> DIRECTIONS
Only the text belongs in the copy. Transcribe the data exactly and drop any pictures.

(Stored data entries)
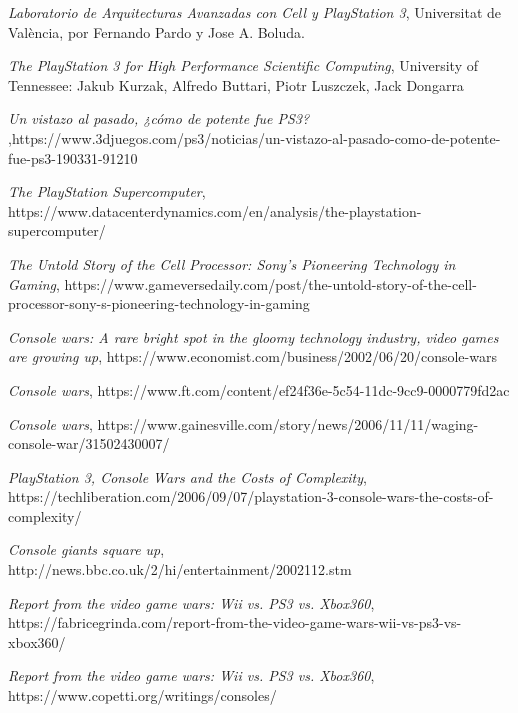 \documentclass[11pt,compsoc]{IEEEtran}
\begin{document}
	
		\begin{thebibliography}{1}
			
			{\it{Laboratorio de Arquitecturas Avanzadas con Cell y PlayStation 3}}, Universitat de València, por Fernando Pardo y Jose A. Boluda.
			
			{\it{The PlayStation 3 for High Performance Scientific Computing}}, University of Tennessee: Jakub Kurzak,		Alfredo Buttari, Piotr Luszczek, Jack Dongarra
			
			{\it{Un vistazo al pasado, ¿cómo de potente fue PS3? }},https://www.3djuegos.com/ps3/noticias/un-vistazo-al-pasado-como-de-potente-fue-ps3-190331-91210
		
			{\it{The PlayStation Supercomputer}}, https://www.datacenterdynamics.com/en/analysis/the-playstation-supercomputer/
			
			{\it{The Untold Story of the Cell Processor: Sony's Pioneering Technology in Gaming}}, https://www.gameversedaily.com/post/the-untold-story-of-the-cell-processor-sony-s-pioneering-technology-in-gaming
			
			{\it{Console wars: A rare bright spot in the gloomy technology industry, video games are growing up}}, 
			https://www.economist.com/business/2002/06/20/console-wars
			
			{\it{Console wars}}, 			https://www.ft.com/content/ef24f36e-5c54-11dc-9cc9-0000779fd2ac
			
			{\it{Console wars}}, 			
			https://www.gainesville.com/story/news/2006/11/11/waging-console-war/31502430007/
			
			{\it{PlayStation 3, Console Wars and the Costs of Complexity}}, 			
			https://techliberation.com/2006/09/07/playstation-3-console-wars-the-costs-of-complexity/
			
			{\it{Console giants square up}}, 			
			http://news.bbc.co.uk/2/hi/entertainment/2002112.stm
			
			{\it{Report from the video game wars: Wii vs. PS3 vs. Xbox360}}, 
			https://fabricegrinda.com/report-from-the-video-game-wars-wii-vs-ps3-vs-xbox360/
			
			{\it{Report from the video game wars: Wii vs. PS3 vs. Xbox360}}, 
			https://www.copetti.org/writings/consoles/
			
			

			
		
		\end{thebibliography}
		
			
	
		
\end{document}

> OUTPUT BELOW
 \documentclass[11pt,compsoc]{IEEEtran}
\begin{document}
	
		\begin{thebibliography}{1}
			
			{\it{Laboratorio de Arquitecturas Avanzadas con Cell y PlayStation 3}}, Universitat de València, por Fernando Pardo y Jose A. Boluda.
			
			{\it{The PlayStation 3 for High Performance Scientific Computing}}, University of Tennessee: Jakub Kurzak,		Alfredo Buttari, Piotr Luszczek, Jack Dongarra
			
			{\it{Un vistazo al pasado, ¿cómo de potente fue PS3? }},https://www.3djuegos.com/ps3/noticias/un-vistazo-al-pasado-como-de-potente-fue-ps3-190331-91210
		
			{\it{The PlayStation Supercomputer}}, https://www.datacenterdynamics.com/en/analysis/the-playstation-supercomputer/
			
			{\it{The Untold Story of the Cell Processor: Sony's Pioneering Technology in Gaming}}, https://www.gameversedaily.com/post/the-untold-story-of-the-cell-processor-sony-s-pioneering-technology-in-gaming
			
			{\it{Console wars: A rare bright spot in the gloomy technology industry, video games are growing up}}, 
			https://www.economist.com/business/2002/06/20/console-wars
			
			{\it{Console wars}}, 			https://www.ft.com/content/ef24f36e-5c54-11dc-9cc9-0000779fd2ac
			
			{\it{Console wars}}, 			
			https://www.gainesville.com/story/news/2006/11/11/waging-console-war/31502430007/
			
			{\it{PlayStation 3, Console Wars and the Costs of Complexity}}, 			
			https://techliberation.com/2006/09/07/playstation-3-console-wars-the-costs-of-complexity/
			
			{\it{Console giants square up}}, 			
			http://news.bbc.co.uk/2/hi/entertainment/2002112.stm
			
			{\it{Report from the video game wars: Wii vs. PS3 vs. Xbox360}}, 
			https://fabricegrinda.com/report-from-the-video-game-wars-wii-vs-ps3-vs-xbox360/
			
			{\it{Report from the video game wars: Wii vs. PS3 vs. Xbox360}}, 
			https://www.copetti.org/writings/consoles/
			
			

			
		
		\end{thebibliography}
		
			
	
		
\end{document}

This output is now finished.